### Exercise
Set down exactly, from the records below, the line with "return <div>" through the line with "如果不使用useReduce", and nothing else.

Records from a collection:
▬▬▬▬▬▬▬▬▬▬
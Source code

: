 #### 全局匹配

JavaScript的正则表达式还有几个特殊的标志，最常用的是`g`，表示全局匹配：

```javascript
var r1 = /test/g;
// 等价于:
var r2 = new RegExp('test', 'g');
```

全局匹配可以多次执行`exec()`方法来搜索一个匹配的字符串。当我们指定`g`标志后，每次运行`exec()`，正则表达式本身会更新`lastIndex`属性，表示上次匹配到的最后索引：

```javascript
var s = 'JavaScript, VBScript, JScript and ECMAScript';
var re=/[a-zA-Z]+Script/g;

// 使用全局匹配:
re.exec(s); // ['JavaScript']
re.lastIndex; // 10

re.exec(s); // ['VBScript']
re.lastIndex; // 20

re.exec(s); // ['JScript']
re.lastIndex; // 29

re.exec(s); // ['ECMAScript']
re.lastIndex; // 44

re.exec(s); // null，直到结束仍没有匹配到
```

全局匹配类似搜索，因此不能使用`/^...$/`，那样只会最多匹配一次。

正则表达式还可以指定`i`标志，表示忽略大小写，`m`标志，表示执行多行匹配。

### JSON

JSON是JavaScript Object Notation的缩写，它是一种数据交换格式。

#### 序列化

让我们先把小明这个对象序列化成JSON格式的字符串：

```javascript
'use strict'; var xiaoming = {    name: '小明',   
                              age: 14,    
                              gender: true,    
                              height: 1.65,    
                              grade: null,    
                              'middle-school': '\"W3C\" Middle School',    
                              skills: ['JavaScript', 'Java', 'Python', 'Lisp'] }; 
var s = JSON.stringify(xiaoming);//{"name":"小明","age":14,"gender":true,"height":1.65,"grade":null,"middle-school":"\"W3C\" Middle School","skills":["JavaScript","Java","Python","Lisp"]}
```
▬▬▬▬▬▬▬▬▬▬
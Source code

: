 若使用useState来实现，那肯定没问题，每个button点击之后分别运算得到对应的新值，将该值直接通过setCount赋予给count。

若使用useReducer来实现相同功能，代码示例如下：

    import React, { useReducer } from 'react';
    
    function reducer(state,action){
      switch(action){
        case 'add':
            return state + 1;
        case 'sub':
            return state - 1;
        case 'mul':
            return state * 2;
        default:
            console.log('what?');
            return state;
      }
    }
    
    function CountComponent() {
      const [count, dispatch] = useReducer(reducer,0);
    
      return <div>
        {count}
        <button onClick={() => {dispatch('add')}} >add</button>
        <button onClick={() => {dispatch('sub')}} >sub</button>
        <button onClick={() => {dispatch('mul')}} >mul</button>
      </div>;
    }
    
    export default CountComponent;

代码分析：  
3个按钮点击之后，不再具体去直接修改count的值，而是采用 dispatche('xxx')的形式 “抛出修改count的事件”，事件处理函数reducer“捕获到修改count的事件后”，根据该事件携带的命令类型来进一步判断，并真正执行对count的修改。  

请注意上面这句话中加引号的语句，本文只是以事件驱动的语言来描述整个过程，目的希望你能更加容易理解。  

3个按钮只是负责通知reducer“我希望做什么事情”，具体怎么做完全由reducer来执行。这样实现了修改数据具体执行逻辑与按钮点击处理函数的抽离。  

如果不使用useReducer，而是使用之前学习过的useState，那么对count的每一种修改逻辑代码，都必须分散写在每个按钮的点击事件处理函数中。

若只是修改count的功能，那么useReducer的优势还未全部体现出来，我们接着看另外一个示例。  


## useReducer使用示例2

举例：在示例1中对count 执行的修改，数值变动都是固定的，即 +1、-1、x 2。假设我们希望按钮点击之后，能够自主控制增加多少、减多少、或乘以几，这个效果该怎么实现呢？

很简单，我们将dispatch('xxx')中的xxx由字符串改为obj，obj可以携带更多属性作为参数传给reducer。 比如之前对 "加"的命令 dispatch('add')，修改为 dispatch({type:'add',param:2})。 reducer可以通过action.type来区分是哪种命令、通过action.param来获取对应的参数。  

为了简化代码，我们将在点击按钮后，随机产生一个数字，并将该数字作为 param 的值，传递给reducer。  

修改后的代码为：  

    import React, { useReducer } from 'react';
▬▬▬▬▬▬▬▬▬▬
### Solution for this problem
      return <div>
        {count}
        <button onClick={() => {dispatch('add')}} >add</button>
        <button onClick={() => {dispatch('sub')}} >sub</button>
        <button onClick={() => {dispatch('mul')}} >mul</button>
      </div>;
    }
    
    export default CountComponent;

代码分析：  
3个按钮点击之后，不再具体去直接修改count的值，而是采用 dispatche('xxx')的形式 “抛出修改count的事件”，事件处理函数reducer“捕获到修改count的事件后”，根据该事件携带的命令类型来进一步判断，并真正执行对count的修改。  

请注意上面这句话中加引号的语句，本文只是以事件驱动的语言来描述整个过程，目的希望你能更加容易理解。  

3个按钮只是负责通知reducer“我希望做什么事情”，具体怎么做完全由reducer来执行。这样实现了修改数据具体执行逻辑与按钮点击处理函数的抽离。  

如果不使用useReducer，而是使用之前学习过的useState，那么对count的每一种修改逻辑代码，都必须分散写在每个按钮的点击事件处理函数中。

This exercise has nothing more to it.